# EOS 80D audio problem



## sama (Jan 6, 2020)

I have a two years old Canon EOS 80 camera which is out of warranty.

The camera works nicely. However, I have just discovered that there is a problem with the camera. It will not beep when focus is confirmed. There is no audio playback in videos.

I have enabled beep in the menu and in video mode sound recording is set to auto recording.

I plugged in the headphone and both beeping and audio playback are working well. I mean I heard the sound from the headphone. Audio of video clips are recorded and can play back from the PC without problem.

I have reset everything, removed battery and SD card etc.

Would that be a problem with the speaker or something else, say loose wiring ? I know that this is a trivial matter. But I am interested to know if another Canon DSLR users have the same problem with their cameras and how do they fix it.

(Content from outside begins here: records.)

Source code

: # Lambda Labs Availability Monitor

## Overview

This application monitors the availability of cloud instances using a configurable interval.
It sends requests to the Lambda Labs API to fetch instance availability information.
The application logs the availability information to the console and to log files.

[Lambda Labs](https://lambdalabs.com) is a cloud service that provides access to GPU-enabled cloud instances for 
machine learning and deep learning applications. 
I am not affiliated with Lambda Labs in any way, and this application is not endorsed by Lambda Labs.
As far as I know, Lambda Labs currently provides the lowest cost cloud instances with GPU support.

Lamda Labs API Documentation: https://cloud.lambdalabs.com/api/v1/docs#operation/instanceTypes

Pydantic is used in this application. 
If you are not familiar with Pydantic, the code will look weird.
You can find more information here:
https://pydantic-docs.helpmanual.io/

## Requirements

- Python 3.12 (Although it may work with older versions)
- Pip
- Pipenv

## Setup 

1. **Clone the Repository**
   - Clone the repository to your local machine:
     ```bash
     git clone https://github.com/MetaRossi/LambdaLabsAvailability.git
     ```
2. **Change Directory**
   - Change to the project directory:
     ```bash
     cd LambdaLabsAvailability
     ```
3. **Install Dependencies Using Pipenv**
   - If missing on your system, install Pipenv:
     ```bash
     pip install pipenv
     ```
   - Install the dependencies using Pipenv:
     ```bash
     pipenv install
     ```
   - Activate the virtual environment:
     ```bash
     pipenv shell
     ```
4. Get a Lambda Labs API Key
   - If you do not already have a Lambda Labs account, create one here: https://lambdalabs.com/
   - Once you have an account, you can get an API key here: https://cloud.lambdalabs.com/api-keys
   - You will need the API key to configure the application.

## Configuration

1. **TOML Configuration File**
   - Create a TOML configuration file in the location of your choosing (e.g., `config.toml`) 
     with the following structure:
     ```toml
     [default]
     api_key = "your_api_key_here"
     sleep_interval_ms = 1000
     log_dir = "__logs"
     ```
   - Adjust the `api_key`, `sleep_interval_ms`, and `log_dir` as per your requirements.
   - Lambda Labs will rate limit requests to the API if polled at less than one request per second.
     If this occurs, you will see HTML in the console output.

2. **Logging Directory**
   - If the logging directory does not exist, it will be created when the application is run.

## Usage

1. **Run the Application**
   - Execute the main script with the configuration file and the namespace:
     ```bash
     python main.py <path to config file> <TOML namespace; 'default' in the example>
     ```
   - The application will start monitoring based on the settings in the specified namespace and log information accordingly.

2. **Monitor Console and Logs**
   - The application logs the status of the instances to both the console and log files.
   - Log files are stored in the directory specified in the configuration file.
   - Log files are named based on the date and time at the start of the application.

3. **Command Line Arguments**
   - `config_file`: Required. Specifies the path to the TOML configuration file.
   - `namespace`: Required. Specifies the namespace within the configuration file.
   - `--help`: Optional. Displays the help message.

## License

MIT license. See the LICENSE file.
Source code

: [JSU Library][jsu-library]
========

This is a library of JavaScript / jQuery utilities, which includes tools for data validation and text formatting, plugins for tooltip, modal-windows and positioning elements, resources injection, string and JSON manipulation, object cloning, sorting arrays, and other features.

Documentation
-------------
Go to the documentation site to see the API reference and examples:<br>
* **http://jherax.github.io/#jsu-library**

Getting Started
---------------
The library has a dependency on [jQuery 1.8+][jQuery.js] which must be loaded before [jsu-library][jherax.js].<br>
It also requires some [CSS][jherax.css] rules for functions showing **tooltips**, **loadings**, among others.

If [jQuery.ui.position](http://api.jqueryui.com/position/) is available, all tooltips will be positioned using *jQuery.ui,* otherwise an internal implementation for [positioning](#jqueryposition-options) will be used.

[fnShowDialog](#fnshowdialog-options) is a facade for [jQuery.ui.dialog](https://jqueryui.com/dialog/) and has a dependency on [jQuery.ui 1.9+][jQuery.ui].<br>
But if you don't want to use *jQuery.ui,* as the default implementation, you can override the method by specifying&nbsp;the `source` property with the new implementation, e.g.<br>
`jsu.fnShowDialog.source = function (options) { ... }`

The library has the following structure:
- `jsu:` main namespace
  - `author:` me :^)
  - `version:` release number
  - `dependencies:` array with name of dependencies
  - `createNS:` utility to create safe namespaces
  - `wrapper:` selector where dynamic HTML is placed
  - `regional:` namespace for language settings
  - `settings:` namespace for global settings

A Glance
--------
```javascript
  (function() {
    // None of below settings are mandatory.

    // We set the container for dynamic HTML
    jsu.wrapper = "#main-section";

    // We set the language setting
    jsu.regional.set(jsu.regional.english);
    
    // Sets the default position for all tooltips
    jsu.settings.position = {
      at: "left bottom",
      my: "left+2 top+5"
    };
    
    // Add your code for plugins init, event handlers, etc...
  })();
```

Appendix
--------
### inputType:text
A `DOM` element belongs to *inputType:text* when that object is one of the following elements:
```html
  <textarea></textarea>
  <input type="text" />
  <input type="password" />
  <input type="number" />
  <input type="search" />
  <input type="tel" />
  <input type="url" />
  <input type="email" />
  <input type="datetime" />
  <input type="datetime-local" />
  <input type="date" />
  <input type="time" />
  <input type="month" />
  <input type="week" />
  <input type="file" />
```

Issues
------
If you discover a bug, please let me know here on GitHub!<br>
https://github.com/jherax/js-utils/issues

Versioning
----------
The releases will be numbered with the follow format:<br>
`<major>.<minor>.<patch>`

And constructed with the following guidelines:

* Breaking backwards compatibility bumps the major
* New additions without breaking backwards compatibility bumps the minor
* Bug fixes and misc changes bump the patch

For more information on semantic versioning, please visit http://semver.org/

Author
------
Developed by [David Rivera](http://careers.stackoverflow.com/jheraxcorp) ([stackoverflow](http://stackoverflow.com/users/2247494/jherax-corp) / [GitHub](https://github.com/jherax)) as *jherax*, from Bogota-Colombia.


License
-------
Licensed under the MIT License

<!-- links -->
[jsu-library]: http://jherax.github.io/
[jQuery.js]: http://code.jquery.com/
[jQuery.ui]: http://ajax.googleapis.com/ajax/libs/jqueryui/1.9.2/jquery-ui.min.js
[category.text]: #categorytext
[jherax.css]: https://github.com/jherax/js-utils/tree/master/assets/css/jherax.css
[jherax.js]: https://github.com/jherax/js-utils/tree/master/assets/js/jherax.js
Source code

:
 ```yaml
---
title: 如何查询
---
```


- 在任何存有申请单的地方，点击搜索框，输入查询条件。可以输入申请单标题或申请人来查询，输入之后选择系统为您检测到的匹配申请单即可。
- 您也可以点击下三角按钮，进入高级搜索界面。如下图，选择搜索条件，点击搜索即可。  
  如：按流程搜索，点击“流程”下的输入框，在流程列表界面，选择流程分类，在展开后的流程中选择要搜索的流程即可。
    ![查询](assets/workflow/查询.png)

I can live without the beep. (I normally disabled it on my other cameras) I do not do a lot of video and the headphone is working. However, I still want to find a way to fix it. Canon repair is expensive. Another famous repair shop replied to me that the audio card is bad and need to be replaced. There may be an audio circuit but absolutely no individual audio card on the camera. I have the Part catalogue. I have images of the Main board. The I/O ports are integrated part of the MB.

Eventually, If my curiousity won't go away I will open up the camera to have a look. Canon won't sell the speaker as part for DIY repair. (repair shop indicated this in their reply) So I probably won't be able to fix it.

Happy New Year to all.


----------